RBI’s Decision: Credit Card Payments May Face Service Closure
The Reserve Bank of India (RBI) has issued a directive that could potentially lead to the closure of certain services related to credit card payments. This move has raised concerns among consumers and businesses alike.
In August 2022, RBI issued a circular prohibiting non-bank entities from storing payment data of customers. This includes card-on-file (CoF) data, which is the sensitive information stored by merchants to facilitate recurring payments on behalf of customers.
Impact on Services
The RBI’s directive affects services that rely on CoF data storage, such as:
Subscription-based services: Businesses that offer subscriptions, such as streaming services, online retailers, and gym memberships, may be unable to process recurring payments automatically.

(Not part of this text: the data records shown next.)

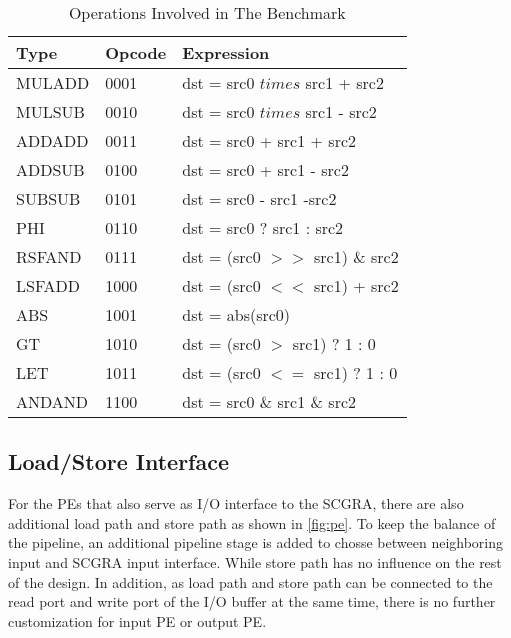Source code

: \begin{table}[h]
\caption{Operations Involved in The Benchmark}
\label{tab:operations}
\centering
\begin{tabular}{|p{1.5cm}|p{1.5cm}|p{4cm}|}
\hline
Type & Opcode & Expression \\

\hline
MULADD & 0001 & {dst = src0 $times$ src1 + src2} \\

\hline
MULSUB & 0010 & {dst = src0 $times$ src1 - src2} \\

\hline
ADDADD & 0011 & {dst = src0 + src1 + src2} \\

\hline
ADDSUB & 0100 & {dst = src0 + src1 - src2} \\

\hline
SUBSUB & 0101 & {dst = src0 - src1 -src2} \\

\hline 
PHI & 0110 & {dst = src0 ? src1 : src2} \\

\hline
RSFAND & 0111 & {dst = (src0 $>>$ src1) \& src2} \\

\hline
LSFADD & 1000 & {dst = (src0 $<<$ src1) + src2} \\

\hline
ABS & 1001 & {dst = abs(src0)} \\

\hline
GT & 1010 & {dst = (src0 $>$ src1) ? 1 : 0} \\

\hline
LET & 1011 & {dst = (src0 $<=$ src1) ? 1 : 0} \\

\hline
ANDAND & 1100 & {dst = src0 \& src1 \& src2} \\

\hline
\end{tabular}
\end{table}

\subsection{Load/Store Interface}
For the PEs that also serve as I/O interface to the SCGRA, there are also additional load path and store path as shown in \ref{fig:pe}. To keep the balance of the pipeline, an additional pipeline stage is added to chosse between neighboring input and SCGRA input interface. While store path has no influence on the rest of the design. In addition, as load path and store path can be connected to the read port and write port of the I/O buffer at the same time, there is no further customization for input PE or output PE. 

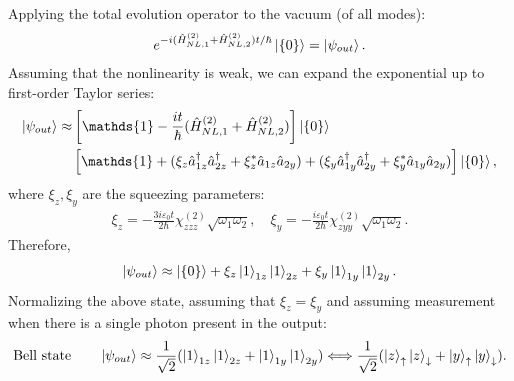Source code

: Applying the total evolution operator to the vacuum (of all modes):
\begin{align*}
    e^{-i(\hH_{NL,1}^{(2)}+\hH_{NL,2}^{(2)})t/\hbar}\ket{\{0\}}=\ket{\psi_{out}}.
\end{align*}
Assuming that the nonlinearity is weak, we can expand the exponential up to first-order Taylor series:
\begin{align*}
    \ket{\psi_{out}}\approx&\left[\mathds{1}-\frac{it}{\hbar}(\hH_{NL,1}^{(2)}+\hH_{NL,2}^{(2)})\right]\ket{\{0\}}\\
    &\left[\mathds{1}+(\xi_z\ha_{1z}^\dagger\ha_{2z}^\dagger+\xi_z^*\ha_{1z}\ha_{2y})+(\xi_y\ha_{1y}^\dagger\ha_{2y}^\dagger+\xi_y^*\ha_{1y}\ha_{2y})\right]\ket{\{0\}},
\end{align*}
where $\xi_z,\xi_y$ are the squeezing parameters:
\begin{align*}
    \xi_z=-\frac{3i\varepsilon_0t}{2\hbar}\chi_{zzz}^{(2)}\sqrt{\omega_1\omega_2},\quad\xi_y=-\frac{i\varepsilon_0t}{2\hbar}\chi_{zyy}^{(2)}\sqrt{\omega_1\omega_2}.
\end{align*}
Therefore,
\begin{align*}
    \ket{\psi_{out}}\approx\ket{\{0\}}+\xi_z\ket{1}_{1z}\ket{1}_{2z}+\xi_y\ket{1}_{1y}\ket{1}_{2y}.
\end{align*}
Normalizing the above state, assuming that $\xi_z=\xi_y$ and assuming measurement when there is a single photon present in the output:
\begin{align}
    \text{Bell state}\qquad\ket{\psi_{out}}\approx\frac{1}{\sqrt{2}}(\ket{1}_{1z}\ket{1}_{2z}+\ket{1}_{1y}\ket{1}_{2y})\Longleftrightarrow
    \frac{1}{\sqrt{2}}(\ket{z}_{\uparrow}\ket{z}_{\downarrow}+\ket{y}_{\uparrow}\ket{y}_{\downarrow}).
\end{align}


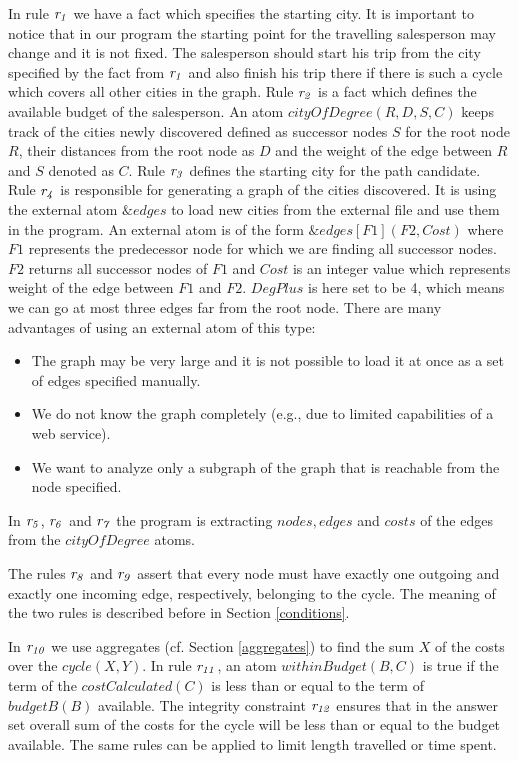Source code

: \documentclass[a4paper, titlepage]{article}
\newcommand{\ext}[3]{\ensuremath{\&{#1}[#2](#3)}}
\newcommand{\row}[1]{%
  \ensuremath{\it \color{black} #1 \color{black}}%
}
\begin{document}
In rule $\row{r_1}$ we have a fact which specifies the starting 
city. 
It is important to notice that in our program the starting 
point for the travelling salesperson may change and it is not 
fixed. The salesperson should start his trip from the 
city specified by the fact from $\row{r_1}$ and also finish 
his trip there if there is such a cycle which covers all 
other cities in the graph. Rule $\row{r_2}$ is a fact which defines the 
available budget of the salesperson. An atom $\mathit{cityOfDegree(R,D,S,C)}$ keeps 
track of the cities newly discovered defined as successor 
nodes $S$ for the root node $R$, their distances from the 
root node as $D$ and the weight of the edge between $R$ and $S$ 
denoted as $C$. Rule $\row{r_3}$ defines the starting city for 
the path candidate. Rule $\row{r_4}$ is responsible for 
generating a graph of 
the cities discovered. It is using the external atom 
$\mathit{\&edges}$ to load new cities from the external 
file and use them in the program. An external atom is of 
the form $\ext{edges}{F1}{F2,Cost}$ where $\mathit{F1}$ 
represents the predecessor node for which we are finding 
all successor 
nodes. $\mathit{F2}$ returns all successor nodes of 
$\mathit{F1}$ and $\mathit{Cost}$ is an integer value which 
represents weight of the edge between $\mathit{F1}$ and 
$\mathit{F2}$. $\mathit{DegPlus}$ is here set to be 4, which means we can go at most three edges far from the root node. 
There are many advantages of using an external atom of this
type:
\begin{itemize}
\item The graph may be very large and it is not possible to load it 
at once as a set of edges specified manually.
\item We do not know the graph completely (e.g., due to limited capabilities of a web service).
\item We want to analyze only a subgraph of the graph that is 
reachable from the node specified.
\end{itemize}    
In $\row{r_5}$, $\row{r_6}$ and $\row{r_7}$ the program is extracting 
$\mathit{nodes}, \mathit{edges}$ and $\mathit{costs}$ of 
the edges from the $\mathit{cityOfDegree}$ atoms. 

The rules $\row{r_8}$ and $\row{r_9}$ assert that every 
node must have exactly one outgoing and exactly one 
incoming edge, respectively, belonging to the cycle. The meaning of the two rules is described before in Section 
\ref{conditions}.

In $\row{r_{10}}$ we use aggregates (cf. Section 
\ref{aggregates}) to find the sum $X$ of the costs over the 
$\mathit{cycle(X,Y)}$. In rule $\row{r_{11}}$, an atom 
$\mathit{withinBudget(B,C)}$ is true if the term of the 
$\mathit{costCalculated(C)}$ is less than or equal to the 
term of $\mathit{budgetB(B)}$ available. The integrity 
constraint $\row{r_{12}}$ ensures that in the answer 
set overall sum of the costs for the cycle will be less 
than or equal to the budget available. The same rules can be applied to limit length travelled or time spent.
\end{document}
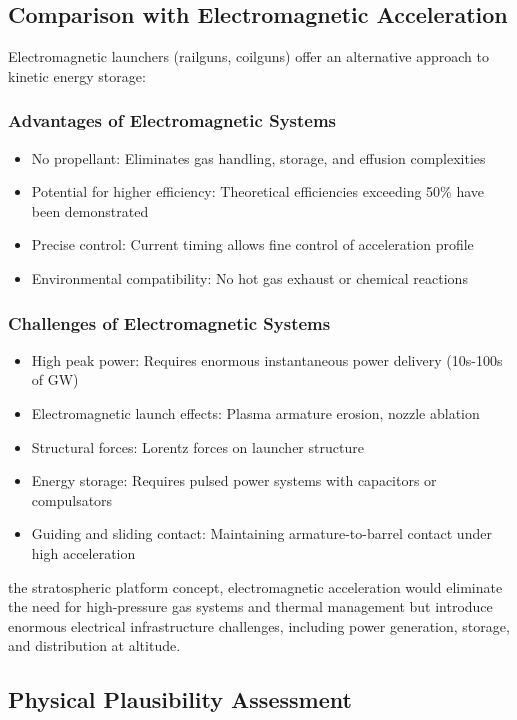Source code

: \documentclass{article}
\begin{document}
\n\subsection{Comparison with Electromagnetic Acceleration}
Electromagnetic launchers (railguns, coilguns) offer an alternative approach to kinetic energy storage:\n\n\subsubsection{Advantages of Electromagnetic Systems}
\begin{itemize}
    \item No propellant: Eliminates gas handling, storage, and effusion complexities\n    \item Potential for higher efficiency: Theoretical efficiencies exceeding 50\% have been demonstrated\n    \item Precise control: Current timing allows fine control of acceleration profile\n    \item Environmental compatibility: No hot gas exhaust or chemical reactions\n\end{itemize}
\n\subsubsection{Challenges of Electromagnetic Systems}
\begin{itemize}
    \item High peak power: Requires enormous instantaneous power delivery (10s-100s of GW)\n    \item Electromagnetic launch effects: Plasma armature erosion, nozzle ablation\n    \item Structural forces: Lorentz forces on launcher structure\n    \item Energy storage: Requires pulsed power systems with capacitors or compulsators\n    \item Guiding and sliding contact: Maintaining armature-to-barrel contact under high acceleration\n\end{itemize}
\nFor the stratospheric platform concept, electromagnetic acceleration would eliminate the need for high-pressure gas systems and thermal management but introduce enormous electrical infrastructure challenges, including power generation, storage, and distribution at altitude.\n\n\subsection{Physical Plausibility Assessment}
\end{document}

Auto-pay services: Services that allow customers to set up automatic payments for bills, such as utilities, insurance, and rent, may be disrupted.
One-click payments: Merchants that offer one-click payment options for repeat purchases may no longer be able to do so.
Consequences for Consumers and Businesses
The closure of these services could have significant consequences for consumers and businesses:
Convenience: Consumers will lose the convenience of recurring payments and one-click purchases.
Security: The removal of CoF data storage may improve data security, but it could also lead to increased fraud risk as merchants will need to re-authenticate customers for each transaction.
Business revenue: Businesses that rely on subscription-based or auto-pay services may experience a loss of revenue.
RBI’s Rationale
RBI has stated that its decision is aimed at enhancing the security of payment systems and protecting customer data. The bank believes that storing CoF data by non-bank entities poses a potential risk to data breaches and fraud.
Alternative Solutions
Merchants and payment service providers are exploring alternative solutions to address the RBI’s directive. These include:
Tokenization: Tokenization involves replacing sensitive payment data with a unique token that can be used for transactions without exposing the underlying data.
Mandate-based payments: Merchants can obtain a mandate from customers to debit their accounts directly for recurring payments.
Dynamic linking: This involves creating a unique payment link for each transaction, eliminating the need for CoF data storage.
RBI’s decision to prohibit CoF data storage by non-bank entities has significant implications for credit card payments. While the directive aims to enhance security, it may also lead to the closure of certain services and inconvenience for consumers and businesses. Alternative solutions are being explored to mitigate the impact of the directive.